With potential Ukraine peace negotiations on the horizon, international accountability for Russia’s actions faces increasing uncertainty, according to Fredrik Wesslau, distinguished policy fellow at the Stockholm Centre for Eastern European Studies.
In an opinion piece for Politico published on 18 March, Wesslau warns that a “bad peace deal for Ukraine” appears increasingly likely, making accountability for Russian war crimes “a more distant prospect than at any time since Russia’s full-throttle invasion of Ukraine.”
The Trump administration has demonstrated willingness to negotiate peace “largely on Russia’s terms.” This approach has already manifested in the US withdrawal from the International Center for the Prosecution of the Crime of Aggression against Ukraine, which investigates leadership responsibility for the invasion.

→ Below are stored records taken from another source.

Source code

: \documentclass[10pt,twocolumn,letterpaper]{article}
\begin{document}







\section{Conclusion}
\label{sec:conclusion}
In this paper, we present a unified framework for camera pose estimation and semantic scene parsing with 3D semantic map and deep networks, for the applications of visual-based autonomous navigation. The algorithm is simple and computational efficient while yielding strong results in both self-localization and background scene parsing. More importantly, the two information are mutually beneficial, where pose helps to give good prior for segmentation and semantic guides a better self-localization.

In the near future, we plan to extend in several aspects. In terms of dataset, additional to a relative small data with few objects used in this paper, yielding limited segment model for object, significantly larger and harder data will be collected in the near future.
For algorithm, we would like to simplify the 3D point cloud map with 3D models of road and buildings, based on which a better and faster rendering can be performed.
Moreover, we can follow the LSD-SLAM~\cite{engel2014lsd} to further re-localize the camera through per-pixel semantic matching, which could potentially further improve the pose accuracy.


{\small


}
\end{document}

“The current US administration is hostile to international justice,” Wesslau writes, citing sanctions imposed against the International Criminal Court for investigations into Israeli officials – sanctions that now hamper the court’s ability to investigate war crimes in Ukraine.

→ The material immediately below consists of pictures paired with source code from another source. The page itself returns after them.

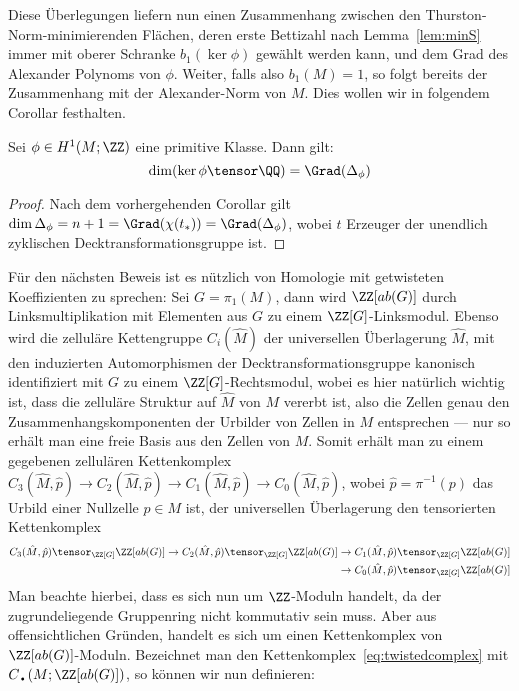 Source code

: Diese Überlegungen liefern nun einen Zusammenhang zwischen den Thurston-Norm-minimierenden Flächen, deren erste Bettizahl nach Lemma~\ref{lem:minS} immer mit oberer Schranke $b_1(\ker\phi)$ gewählt werden kann, und dem Grad des Alexander Polynoms von $\phi$. Weiter, falls also $b_1(M)=1$, so folgt bereits der Zusammenhang mit der Alexander-Norm von $M$. Dies wollen wir in folgendem Corollar festhalten.
\begin{cor}
\label{cor:degreealex}
	Sei $\phi \in H^1(M;\ZZ)$ eine primitive Klasse. Dann gilt:
	\[
		\dim(\ker\phi \tensor \QQ) = \Grad(\Delta_\phi) 
	\]
\end{cor}
\begin{proof}
	Nach dem vorhergehenden Corollar gilt $\dim \Delta_\phi = n+1 = \Grad(\chi(t_*)) = \Grad(\Delta_\phi)$, wobei $t$ Erzeuger der unendlich zyklischen Decktransformationsgruppe ist. 
\end{proof}

	Für den nächsten Beweis ist es nützlich von Homologie mit getwisteten Koeffizienten zu sprechen: Sei $G=\pi_1(M)$, dann wird $\ZZ[ab(G)]$ durch Linksmultiplikation mit Elementen aus $G$ zu einem $\ZZ[G]$-Linksmodul. Ebenso wird die zelluläre Kettengruppe $C_i(\hat M)$ der universellen Überlagerung $\hat M$, mit den induzierten Automorphismen der Decktransformationsgruppe kanonisch identifiziert mit $G$ zu einem $\ZZ[G]$-Rechtsmodul, wobei es hier natürlich wichtig ist, dass die zelluläre Struktur auf $\hat M$ von $M$ vererbt ist, also die Zellen genau den Zusammenhangskomponenten der Urbilder von Zellen in $M$ entsprechen --- nur so erhält man eine freie Basis aus den Zellen von $M$. Somit erhält man zu einem gegebenen zellulären Kettenkomplex $C_3(\hat M,\hat p) \to C_2(\hat M,\hat p) \to C_1(\hat M,\hat p) \to C_0(\hat M,\hat p)$, wobei $\hat p = \pi^{-1}(p)$ das Urbild einer Nullzelle $p\in M$ ist, der universellen Überlagerung den tensorierten Kettenkomplex 
\begin{align}
			C_3(\hat M,\hat p)\tensor_{\ZZ[G]}\ZZ[ab(G)] \to C_2(\hat M,\hat p)\tensor_{\ZZ[G]}\ZZ[ab(G)]& \to C_1(\hat M,\hat p)\tensor_{\ZZ[G]}\ZZ[ab(G)] \label{eq:twistedcomplex}\\
			& \to C_0(\hat M,\hat p)\tensor_{\ZZ[G]}\ZZ[ab(G)]  \notag
	\end{align}	
	Man beachte hierbei, dass es sich nun um $\ZZ$-Moduln handelt, da der zugrundeliegende Gruppenring nicht kommutativ sein muss. Aber aus offensichtlichen Gründen, handelt es sich um einen Kettenkomplex von $\ZZ[ab(G)]$-Moduln. Bezeichnet man den Kettenkomplex~\eqref{eq:twistedcomplex} mit $C_\text{\textbullet}(M;\ZZ[ab(G)])$, so können wir nun definieren:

Wesslau cautions that Trump might accept an amnesty clause for Russian President Vladimir Putin and other Kremlin officials involved in the war. Such a move would align with Trump’s worldview that “might makes right” and his “strongman admiration of Putin,” according to the opinion piece.

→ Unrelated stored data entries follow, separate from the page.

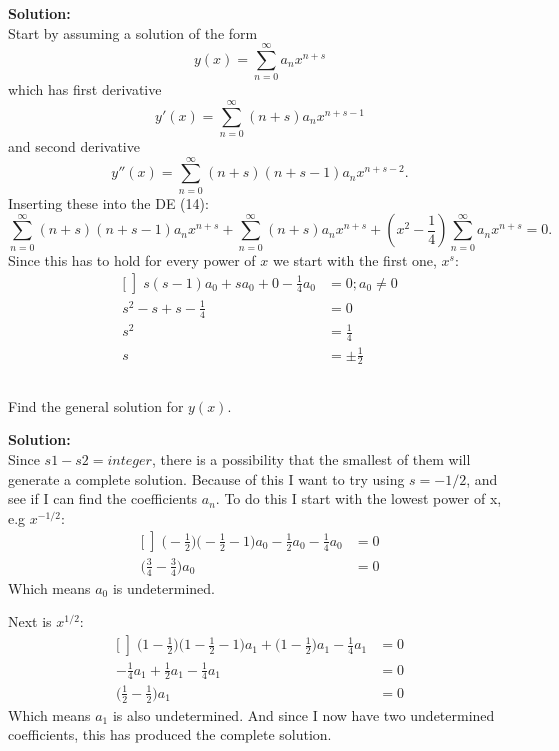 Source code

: \documentclass[a4paper,12pt]{article}
\begin{document}
\textbf{Solution:}\\
Start by assuming a solution of the form
$$y(x) = \sum_{n=0}^\infty a_nx^{n+s}$$
which has first derivative
$$y'(x) = \sum_{n=0}^\infty (n+s)a_nx^{n+s-1}$$
and second derivative
$$y''(x) = \sum_{n=0}^\infty (n+s)(n+s-1)a_nx^{n+s-2}.$$
Inserting these into the DE (14):
\begin{equation*}
\sum_{n=0}^\infty (n+s)(n+s-1)a_nx^{n+s} + \sum_{n=0}^\infty (n+s)a_nx^{n+s} + (x^2-\frac{1}{4})\sum_{n=0}^\infty a_nx^{n+s} = 0.
\end{equation*}
Since this has to hold for every power of $x$ we start with the first one, $x^s:$
\begin{equation*}
\begin{aligned}[\left]
s(s-1)a_0 + sa_0 + 0 -\frac{1}{4}a_0 &= 0 ; a_0 \neq 0 \\
s^2 -s +s - \frac{1}{4}  &= 0 \\
s^2 &= \frac{1}{4}\\
s  &= \pm\frac{1}{2} 
\end{aligned}
\end{equation*}

\subsection{}
Find the general solution for $y(x)$.

\textbf{Solution:}\\
Since $s1-s2 = integer$, there is a possibility that the smallest of them will generate a complete solution.
Because of this I want to try using $s = -1/2$, and see if I can find the coefficients $a_n$. 
To do this I start with the lowest power of x, e.g $x^{-1/2}$:
\begin{equation*}
\begin{aligned}[\left]
\bigg(-\frac{1}{2}\bigg)\bigg(-\frac{1}{2}-1\bigg)a_0 - \frac{1}{2}a_0 - \frac{1}{4}a_0 &= 0\\
\bigg(\frac{3}{4} - \frac{3}{4}\bigg)a_0 &= 0
\end{aligned}
\end{equation*}
Which means $a_0$ is undetermined.

Next is $x^{1/2}$:
\begin{equation*}
\begin{aligned}[\left]
\bigg(1-\frac{1}{2} \bigg)\bigg(1-\frac{1}{2}-1\bigg)a_1 + \bigg(1-\frac{1}{2}\bigg)a_1 -\frac{1}{4}a_1 &= 0\\
-\frac{1}{4}a_1 +\frac{1}{2}a_1 -\frac{1}{4}a_1 &= 0  \\
\bigg(\frac{1}{2}-\frac{1}{2} \bigg)a_1 &= 0
\end{aligned}
\end{equation*}
Which means $a_1$ is also undetermined. And since I now have two undetermined coefficients, this has produced the complete solution.
\end{document}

An amnesty for serious international crimes would violate international law, Wesslau notes, while empowering other autocrats to “seize others’ territory without consequences.”
EU action required right now
Wesslau urges the European Union to act immediately, before peace negotiations begin, to “lock in and protect accountability efforts in Ukraine.” The centerpiece of this strategy should be establishing the proposed Special International Tribunal for the Crime of Aggression.
“Russia’s aggression against Ukraine is the original crime that paved the way for all other international crimes committed in Ukraine,” Wesslau writes in Politico. Unlike war crimes and genocide, no international tribunal currently exists that can prosecute aggression, necessitating an ad hoc tribunal.
Nearly 40 countries have been working with Ukraine since 2023 to establish this tribunal, and Wesslau notes they are “now close to agreeing on how it would operate.” If a peace deal includes amnesty provisions, establishing the tribunal afterward would become politically challenging.